À qui s’adresse le régime ? Achats et segments concernés
Ce dispositif concerne en priorité les collectivités territoriales, les établissements publics et, plus largement, tous les acheteurs soumis au Code de la commande publique. Il a été conçu pour répondre aux besoins du quotidien, là où la lourdeur procédurale serait disproportionnée par rapport au montant engagé.
Les segments visés sont donc les achats de faible valeur, qu’il s’agisse de fournitures, de services ou de petits travaux. Le texte cherche à fluidifier l’acte d’achat et à réduire les délais pour les opérations simples, sans faire basculer l’acheteur hors du cadre juridique.
Concrètement, ce mécanisme permet d’agir plus vite sur les dépenses courantes, tout en gardant un minimum de discipline interne. Pour une collectivité, un établissement public ou une structure soumise au code, le gain principal tient à la réactivité et à la simplicité de traitement.
Points de vigilance et erreurs courantes à éviter
La première erreur consiste à confondre le seuil de dispense de publicité et de mise en concurrence avec les seuils européens. Les seconds sont beaucoup plus élevés et déclenchent des procédures formalisées. Ils ne doivent pas être utilisés pour apprécier un achat de faible montant.
Deuxième point, la date d’application. Le seuil de 60 000 € HT pour les fournitures et services ne s’applique qu’à compter du 1er avril 2026. Avant cette échéance, il ne faut pas mélanger les régimes.
Troisième vigilance, le calcul doit toujours être fait en HT. Un raisonnement en TTC fausse l’analyse et peut conduire à une mauvaise qualification du marché. Le montant doit aussi être apprécié au regard de la valeur estimée du besoin, pas seulement du devis retenu.

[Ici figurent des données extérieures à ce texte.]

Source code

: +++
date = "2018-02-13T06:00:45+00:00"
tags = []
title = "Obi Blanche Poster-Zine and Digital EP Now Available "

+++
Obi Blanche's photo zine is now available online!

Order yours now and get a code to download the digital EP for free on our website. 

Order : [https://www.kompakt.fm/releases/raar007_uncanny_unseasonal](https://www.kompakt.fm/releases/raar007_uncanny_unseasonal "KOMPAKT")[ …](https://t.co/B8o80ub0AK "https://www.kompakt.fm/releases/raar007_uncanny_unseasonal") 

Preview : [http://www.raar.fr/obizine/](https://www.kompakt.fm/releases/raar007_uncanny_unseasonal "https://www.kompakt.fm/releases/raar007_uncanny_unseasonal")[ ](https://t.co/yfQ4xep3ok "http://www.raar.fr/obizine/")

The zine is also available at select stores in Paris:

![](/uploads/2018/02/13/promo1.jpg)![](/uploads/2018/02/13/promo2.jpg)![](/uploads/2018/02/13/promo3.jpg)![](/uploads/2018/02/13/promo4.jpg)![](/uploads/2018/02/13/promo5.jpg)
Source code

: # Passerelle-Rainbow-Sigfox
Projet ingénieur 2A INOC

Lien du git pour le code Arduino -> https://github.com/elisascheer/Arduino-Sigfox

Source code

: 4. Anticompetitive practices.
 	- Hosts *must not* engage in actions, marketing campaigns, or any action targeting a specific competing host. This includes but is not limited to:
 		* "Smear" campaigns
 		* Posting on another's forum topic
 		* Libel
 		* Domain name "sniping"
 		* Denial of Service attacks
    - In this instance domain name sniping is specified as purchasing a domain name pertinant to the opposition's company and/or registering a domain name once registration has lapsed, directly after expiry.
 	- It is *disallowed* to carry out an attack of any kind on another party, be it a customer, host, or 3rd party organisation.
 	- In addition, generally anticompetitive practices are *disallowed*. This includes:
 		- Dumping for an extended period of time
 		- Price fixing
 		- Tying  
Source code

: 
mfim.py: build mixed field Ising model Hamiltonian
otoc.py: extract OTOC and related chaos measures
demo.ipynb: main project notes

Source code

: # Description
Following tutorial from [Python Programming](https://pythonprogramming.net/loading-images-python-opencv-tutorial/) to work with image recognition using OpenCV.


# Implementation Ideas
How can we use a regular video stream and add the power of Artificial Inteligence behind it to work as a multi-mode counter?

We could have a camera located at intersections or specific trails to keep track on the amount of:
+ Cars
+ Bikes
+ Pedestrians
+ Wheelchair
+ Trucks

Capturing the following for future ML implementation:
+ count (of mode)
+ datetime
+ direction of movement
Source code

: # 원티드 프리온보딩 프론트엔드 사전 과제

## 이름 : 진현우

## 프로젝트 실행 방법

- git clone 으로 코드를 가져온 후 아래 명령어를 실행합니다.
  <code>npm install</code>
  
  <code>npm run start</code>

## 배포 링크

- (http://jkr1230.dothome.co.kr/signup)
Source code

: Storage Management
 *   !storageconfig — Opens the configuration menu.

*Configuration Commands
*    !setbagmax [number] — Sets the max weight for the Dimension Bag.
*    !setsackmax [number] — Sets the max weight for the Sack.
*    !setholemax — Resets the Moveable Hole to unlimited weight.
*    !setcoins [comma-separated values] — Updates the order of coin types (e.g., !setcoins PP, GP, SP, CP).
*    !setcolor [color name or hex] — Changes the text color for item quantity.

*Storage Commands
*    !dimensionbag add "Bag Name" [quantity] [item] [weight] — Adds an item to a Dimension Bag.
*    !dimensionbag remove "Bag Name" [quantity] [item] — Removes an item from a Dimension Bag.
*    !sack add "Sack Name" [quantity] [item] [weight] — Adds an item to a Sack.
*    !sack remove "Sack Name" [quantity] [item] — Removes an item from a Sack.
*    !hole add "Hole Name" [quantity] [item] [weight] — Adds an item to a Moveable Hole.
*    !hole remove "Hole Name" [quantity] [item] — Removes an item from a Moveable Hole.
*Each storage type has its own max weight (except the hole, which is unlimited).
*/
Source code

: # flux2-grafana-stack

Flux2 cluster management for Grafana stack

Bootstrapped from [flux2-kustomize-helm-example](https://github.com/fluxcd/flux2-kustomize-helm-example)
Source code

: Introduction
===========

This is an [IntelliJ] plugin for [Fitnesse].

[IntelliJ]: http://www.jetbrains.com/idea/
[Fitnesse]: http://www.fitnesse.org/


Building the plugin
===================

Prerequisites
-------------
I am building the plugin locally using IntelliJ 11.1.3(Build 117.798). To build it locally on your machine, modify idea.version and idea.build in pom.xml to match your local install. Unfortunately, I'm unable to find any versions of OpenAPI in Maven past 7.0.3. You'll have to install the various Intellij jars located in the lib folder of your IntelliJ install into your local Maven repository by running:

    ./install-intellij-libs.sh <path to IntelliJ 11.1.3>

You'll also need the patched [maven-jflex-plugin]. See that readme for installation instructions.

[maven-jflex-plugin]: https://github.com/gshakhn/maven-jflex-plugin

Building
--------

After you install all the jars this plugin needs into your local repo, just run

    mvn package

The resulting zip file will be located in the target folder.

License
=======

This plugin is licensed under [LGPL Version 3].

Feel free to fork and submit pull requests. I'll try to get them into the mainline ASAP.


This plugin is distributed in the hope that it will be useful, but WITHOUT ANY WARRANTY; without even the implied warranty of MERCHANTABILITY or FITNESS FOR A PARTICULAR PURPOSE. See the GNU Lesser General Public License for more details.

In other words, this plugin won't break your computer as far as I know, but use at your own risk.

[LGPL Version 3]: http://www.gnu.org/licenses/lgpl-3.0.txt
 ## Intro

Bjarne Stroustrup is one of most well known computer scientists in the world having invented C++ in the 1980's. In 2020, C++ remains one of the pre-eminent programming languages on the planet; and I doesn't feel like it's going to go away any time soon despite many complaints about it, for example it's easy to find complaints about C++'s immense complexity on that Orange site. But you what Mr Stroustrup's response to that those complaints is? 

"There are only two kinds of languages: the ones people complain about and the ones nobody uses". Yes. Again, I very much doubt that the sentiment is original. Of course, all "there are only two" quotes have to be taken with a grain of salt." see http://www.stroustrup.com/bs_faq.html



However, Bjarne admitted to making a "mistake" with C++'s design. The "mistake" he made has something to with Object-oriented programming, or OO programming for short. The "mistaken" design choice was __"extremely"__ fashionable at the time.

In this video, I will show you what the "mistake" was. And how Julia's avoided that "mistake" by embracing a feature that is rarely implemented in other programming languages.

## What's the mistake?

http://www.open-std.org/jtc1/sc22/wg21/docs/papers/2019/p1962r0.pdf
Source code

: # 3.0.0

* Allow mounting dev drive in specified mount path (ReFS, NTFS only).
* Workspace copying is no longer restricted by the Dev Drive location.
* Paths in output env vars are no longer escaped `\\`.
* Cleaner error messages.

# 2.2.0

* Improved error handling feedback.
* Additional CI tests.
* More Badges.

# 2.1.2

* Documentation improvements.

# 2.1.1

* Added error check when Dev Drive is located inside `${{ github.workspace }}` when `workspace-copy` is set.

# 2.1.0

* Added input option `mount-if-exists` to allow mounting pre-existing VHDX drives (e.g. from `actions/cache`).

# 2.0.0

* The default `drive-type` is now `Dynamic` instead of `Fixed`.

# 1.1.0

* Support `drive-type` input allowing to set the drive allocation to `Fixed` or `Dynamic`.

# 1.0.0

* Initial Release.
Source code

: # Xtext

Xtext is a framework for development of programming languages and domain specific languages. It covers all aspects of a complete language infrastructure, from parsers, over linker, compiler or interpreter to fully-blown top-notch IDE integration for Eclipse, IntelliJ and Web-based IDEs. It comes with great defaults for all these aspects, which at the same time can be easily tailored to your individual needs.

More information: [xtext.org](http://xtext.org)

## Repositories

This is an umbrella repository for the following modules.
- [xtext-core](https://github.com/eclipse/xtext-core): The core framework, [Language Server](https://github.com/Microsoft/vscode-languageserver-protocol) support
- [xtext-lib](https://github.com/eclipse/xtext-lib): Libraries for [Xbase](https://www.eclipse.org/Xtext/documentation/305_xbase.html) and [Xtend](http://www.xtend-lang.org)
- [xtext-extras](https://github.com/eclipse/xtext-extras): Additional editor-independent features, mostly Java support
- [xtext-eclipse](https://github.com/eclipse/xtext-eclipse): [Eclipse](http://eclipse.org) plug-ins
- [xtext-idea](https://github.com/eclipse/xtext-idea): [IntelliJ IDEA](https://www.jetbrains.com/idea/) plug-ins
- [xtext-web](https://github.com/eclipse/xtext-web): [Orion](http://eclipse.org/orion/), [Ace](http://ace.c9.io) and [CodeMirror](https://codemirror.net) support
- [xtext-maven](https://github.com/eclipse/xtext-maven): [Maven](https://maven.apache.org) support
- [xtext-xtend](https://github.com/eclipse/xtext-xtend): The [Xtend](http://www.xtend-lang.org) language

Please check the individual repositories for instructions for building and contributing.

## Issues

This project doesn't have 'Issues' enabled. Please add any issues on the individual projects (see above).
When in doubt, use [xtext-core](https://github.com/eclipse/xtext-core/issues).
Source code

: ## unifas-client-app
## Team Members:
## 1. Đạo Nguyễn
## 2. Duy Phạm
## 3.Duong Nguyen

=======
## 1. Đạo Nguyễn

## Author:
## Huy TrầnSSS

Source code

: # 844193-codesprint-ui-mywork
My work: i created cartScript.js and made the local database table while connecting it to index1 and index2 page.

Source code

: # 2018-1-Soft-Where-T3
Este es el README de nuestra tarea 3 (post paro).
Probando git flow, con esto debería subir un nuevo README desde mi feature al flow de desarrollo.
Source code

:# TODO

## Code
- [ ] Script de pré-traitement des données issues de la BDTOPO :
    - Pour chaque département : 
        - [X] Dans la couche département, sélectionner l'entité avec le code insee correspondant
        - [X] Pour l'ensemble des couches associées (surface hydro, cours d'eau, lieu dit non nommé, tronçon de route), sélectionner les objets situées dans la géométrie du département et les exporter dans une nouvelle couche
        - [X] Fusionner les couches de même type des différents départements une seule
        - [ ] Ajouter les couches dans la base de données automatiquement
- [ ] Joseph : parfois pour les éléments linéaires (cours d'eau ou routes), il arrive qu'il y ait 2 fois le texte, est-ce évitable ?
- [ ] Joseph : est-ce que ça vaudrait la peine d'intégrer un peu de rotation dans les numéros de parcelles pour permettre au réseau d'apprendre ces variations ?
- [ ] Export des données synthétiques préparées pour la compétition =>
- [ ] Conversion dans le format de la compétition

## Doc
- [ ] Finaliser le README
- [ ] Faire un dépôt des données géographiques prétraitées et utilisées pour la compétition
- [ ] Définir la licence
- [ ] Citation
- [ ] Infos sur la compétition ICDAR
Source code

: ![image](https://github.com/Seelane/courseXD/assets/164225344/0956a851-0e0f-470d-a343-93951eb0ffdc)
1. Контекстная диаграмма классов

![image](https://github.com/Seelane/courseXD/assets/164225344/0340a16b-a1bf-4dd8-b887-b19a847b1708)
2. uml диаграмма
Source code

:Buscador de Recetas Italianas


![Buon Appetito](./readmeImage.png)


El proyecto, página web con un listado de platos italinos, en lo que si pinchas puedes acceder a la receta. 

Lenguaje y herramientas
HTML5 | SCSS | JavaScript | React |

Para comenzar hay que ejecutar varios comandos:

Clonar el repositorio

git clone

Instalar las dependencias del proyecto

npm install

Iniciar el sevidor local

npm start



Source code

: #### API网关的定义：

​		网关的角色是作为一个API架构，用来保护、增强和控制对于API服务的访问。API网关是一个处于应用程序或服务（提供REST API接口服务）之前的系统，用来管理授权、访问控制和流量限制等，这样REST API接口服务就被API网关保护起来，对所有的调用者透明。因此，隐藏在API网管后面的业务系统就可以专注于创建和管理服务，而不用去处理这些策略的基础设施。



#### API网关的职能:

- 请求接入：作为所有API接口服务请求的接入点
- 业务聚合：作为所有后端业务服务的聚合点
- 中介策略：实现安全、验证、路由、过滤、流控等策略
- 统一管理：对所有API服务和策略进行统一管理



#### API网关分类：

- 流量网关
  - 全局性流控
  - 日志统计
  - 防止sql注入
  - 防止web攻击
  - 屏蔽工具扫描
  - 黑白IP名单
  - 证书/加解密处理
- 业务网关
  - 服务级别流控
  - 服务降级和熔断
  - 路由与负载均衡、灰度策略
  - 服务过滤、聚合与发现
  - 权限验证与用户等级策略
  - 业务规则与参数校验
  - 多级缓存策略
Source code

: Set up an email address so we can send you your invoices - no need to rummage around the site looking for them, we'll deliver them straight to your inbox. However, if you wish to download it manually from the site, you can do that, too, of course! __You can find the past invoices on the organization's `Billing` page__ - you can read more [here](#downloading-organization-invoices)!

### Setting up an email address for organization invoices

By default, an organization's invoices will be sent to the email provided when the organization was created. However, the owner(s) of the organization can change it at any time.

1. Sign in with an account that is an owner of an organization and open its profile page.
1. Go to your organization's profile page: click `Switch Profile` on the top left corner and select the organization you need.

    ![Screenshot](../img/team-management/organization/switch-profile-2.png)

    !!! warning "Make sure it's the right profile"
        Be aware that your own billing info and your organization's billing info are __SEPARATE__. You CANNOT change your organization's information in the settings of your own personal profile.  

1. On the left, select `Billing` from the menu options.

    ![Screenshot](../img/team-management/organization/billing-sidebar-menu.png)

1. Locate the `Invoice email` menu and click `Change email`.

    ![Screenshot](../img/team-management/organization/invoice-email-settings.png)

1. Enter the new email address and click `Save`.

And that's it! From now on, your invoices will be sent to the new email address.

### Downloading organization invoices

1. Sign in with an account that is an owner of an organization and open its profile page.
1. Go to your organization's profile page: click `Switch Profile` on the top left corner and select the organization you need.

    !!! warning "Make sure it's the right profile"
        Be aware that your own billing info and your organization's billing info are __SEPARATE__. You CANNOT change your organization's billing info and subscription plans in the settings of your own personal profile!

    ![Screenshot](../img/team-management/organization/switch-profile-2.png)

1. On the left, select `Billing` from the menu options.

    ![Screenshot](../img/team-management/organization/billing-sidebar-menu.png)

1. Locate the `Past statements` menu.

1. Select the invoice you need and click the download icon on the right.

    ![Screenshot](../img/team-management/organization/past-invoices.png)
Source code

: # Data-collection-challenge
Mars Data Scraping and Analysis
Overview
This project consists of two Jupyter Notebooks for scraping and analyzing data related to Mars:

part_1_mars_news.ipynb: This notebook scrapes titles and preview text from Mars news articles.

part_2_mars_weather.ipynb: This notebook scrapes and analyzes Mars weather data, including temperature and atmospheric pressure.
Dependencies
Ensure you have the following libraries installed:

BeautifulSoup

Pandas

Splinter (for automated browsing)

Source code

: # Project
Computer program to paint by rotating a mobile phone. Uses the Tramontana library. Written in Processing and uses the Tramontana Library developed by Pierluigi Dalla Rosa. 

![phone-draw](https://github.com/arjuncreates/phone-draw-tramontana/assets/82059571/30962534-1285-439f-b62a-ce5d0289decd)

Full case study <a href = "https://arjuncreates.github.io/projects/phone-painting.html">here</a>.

Quatrième erreur fréquente, appliquer le seuil de 60 000 € HT aux travaux. Cette catégorie obéit à une règle distincte, avec un plafond de 100 000 € HT. Cinquième point, les lots. Si un lot semble sous le seuil mais que l’opération globale soulève une question d’allotissement, il faut relire le code avec attention.
Enfin, la simplification ne doit jamais faire oublier les principes de base. Une trace de la décision, une logique de choix cohérente et une comparaison, même légère, permettent d’acheter plus sereinement et de sécuriser le dossier.
En résumé, le régime sous seuil offre une vraie souplesse aux acheteurs publics, à condition de bien distinguer les catégories de besoins, les dates d’entrée en vigueur et les montants HT.